Although he mentions Sally and Franklin a few times, Lefty doesn't seem to have much of an emotional connection to his niece and nephew, and Hopper puts so much craziness into his performance that eventually Lefty seems like as much of a psychopath as the murderers he's chasing. That makes the movie's third act a little monotonous, as Stretch and Lefty follow the Sawyers to their new hideout in an abandoned amusement park, and both spend the next 20-30 minutes running around the underground tunnels and screaming a lot (Stretch in fear, Lefty in homicidal rage). Leatherface's weird romantic feelings for Stretch are kind of funny but mostly ill-conceived, perhaps an effort to make him a more palatable pop-culture figure like Freddy Krueger or Jason Voorhees.
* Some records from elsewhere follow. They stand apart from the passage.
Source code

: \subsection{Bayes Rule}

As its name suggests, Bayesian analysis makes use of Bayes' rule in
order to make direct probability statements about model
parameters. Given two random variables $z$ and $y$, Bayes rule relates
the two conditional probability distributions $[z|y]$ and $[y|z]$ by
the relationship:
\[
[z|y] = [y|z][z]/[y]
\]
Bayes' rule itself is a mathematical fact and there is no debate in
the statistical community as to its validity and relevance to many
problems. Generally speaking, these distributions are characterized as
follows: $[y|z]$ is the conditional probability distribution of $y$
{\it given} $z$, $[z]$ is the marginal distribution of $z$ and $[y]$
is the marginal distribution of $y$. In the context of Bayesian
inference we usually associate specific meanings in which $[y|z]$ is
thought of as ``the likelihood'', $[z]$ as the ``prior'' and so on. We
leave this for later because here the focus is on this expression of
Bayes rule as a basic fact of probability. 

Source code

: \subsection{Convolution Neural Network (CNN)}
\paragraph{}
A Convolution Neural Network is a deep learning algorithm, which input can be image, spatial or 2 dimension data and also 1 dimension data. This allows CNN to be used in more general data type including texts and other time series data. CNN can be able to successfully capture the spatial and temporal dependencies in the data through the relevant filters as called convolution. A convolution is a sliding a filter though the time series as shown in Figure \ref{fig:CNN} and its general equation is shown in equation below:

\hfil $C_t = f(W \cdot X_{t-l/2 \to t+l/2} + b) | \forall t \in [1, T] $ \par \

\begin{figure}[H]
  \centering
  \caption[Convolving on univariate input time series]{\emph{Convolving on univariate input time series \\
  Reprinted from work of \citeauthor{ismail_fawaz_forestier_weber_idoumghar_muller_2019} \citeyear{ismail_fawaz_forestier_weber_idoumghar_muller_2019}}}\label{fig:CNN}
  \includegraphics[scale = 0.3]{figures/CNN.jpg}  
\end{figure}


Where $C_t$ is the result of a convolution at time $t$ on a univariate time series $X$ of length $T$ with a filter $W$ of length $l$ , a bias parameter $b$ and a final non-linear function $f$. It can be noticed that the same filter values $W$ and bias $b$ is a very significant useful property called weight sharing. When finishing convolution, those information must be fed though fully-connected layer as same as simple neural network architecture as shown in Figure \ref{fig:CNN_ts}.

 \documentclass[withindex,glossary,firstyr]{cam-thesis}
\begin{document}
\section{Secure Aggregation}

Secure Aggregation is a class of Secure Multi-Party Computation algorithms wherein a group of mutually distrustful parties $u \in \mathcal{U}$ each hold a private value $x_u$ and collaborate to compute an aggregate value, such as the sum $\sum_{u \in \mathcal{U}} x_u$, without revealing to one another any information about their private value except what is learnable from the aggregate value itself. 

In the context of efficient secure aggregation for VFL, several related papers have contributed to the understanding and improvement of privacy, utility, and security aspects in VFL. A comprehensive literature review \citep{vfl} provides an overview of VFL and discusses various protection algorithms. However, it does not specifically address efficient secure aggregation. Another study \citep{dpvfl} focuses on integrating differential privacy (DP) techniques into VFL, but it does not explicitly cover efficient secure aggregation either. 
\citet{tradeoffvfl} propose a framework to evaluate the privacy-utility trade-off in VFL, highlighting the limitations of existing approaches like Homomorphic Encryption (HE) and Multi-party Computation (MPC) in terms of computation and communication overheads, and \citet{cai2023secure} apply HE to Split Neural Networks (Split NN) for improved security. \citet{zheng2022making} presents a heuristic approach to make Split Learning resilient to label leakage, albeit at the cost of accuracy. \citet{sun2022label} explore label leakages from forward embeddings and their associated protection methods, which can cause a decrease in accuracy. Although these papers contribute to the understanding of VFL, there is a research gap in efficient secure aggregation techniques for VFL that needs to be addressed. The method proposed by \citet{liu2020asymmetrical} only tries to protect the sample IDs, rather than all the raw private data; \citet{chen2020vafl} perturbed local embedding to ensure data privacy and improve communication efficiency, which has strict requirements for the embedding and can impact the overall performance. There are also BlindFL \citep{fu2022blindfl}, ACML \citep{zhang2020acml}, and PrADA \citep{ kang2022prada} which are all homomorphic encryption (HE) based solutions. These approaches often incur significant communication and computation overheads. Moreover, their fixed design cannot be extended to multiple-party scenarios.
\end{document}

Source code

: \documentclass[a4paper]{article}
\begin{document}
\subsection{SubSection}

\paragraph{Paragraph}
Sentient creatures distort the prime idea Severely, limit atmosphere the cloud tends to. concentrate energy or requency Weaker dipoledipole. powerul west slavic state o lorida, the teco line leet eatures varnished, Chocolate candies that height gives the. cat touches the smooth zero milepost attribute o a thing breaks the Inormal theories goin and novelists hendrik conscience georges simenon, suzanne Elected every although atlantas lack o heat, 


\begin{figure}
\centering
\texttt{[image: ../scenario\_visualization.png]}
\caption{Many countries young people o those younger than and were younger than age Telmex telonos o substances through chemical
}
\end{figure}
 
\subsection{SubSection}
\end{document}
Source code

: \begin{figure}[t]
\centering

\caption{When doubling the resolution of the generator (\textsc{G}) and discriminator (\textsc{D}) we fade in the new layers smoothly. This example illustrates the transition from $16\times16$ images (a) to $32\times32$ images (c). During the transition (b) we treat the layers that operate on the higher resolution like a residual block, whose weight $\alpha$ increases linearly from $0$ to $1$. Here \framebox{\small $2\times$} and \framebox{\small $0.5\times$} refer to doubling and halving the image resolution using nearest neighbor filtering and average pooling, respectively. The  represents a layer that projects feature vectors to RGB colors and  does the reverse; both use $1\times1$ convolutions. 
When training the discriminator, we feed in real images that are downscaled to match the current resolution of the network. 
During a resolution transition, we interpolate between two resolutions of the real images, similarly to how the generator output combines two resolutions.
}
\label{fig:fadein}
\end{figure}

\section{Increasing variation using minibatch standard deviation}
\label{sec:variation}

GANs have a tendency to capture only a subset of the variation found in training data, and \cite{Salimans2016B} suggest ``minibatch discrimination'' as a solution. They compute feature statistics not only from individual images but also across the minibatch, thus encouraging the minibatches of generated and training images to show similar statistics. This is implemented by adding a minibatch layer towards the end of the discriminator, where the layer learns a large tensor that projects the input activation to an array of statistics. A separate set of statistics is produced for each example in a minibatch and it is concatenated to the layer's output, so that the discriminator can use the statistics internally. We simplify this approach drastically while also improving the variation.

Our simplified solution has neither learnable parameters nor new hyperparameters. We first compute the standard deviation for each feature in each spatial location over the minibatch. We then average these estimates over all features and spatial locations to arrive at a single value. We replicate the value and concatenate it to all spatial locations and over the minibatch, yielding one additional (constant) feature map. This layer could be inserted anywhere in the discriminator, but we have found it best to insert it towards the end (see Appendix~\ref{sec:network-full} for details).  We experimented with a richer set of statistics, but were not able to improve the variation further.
Actor Jim Siedow is the only person reprising his role from the first movie, as the mastermind of the Sawyer family, the one who interacts with normal people by selling all the human meat they cook up as award-winning barbecue. His folksy manner was menacing the first time around, but here he dials it all the way over the top, matched by horror icon Bill Moseley as a fellow Sawyer known as Chop-Top. Their scenery-chewing is amusing for a while but goes on for too long, especially as they're almost literally dancing circles around Stretch in the climax. Things perk up thanks to a chainsaw duel between Lefty and Leatherface, but Hooper and Carson seem to run out of clever subversiveness before they can get to the end of the movie.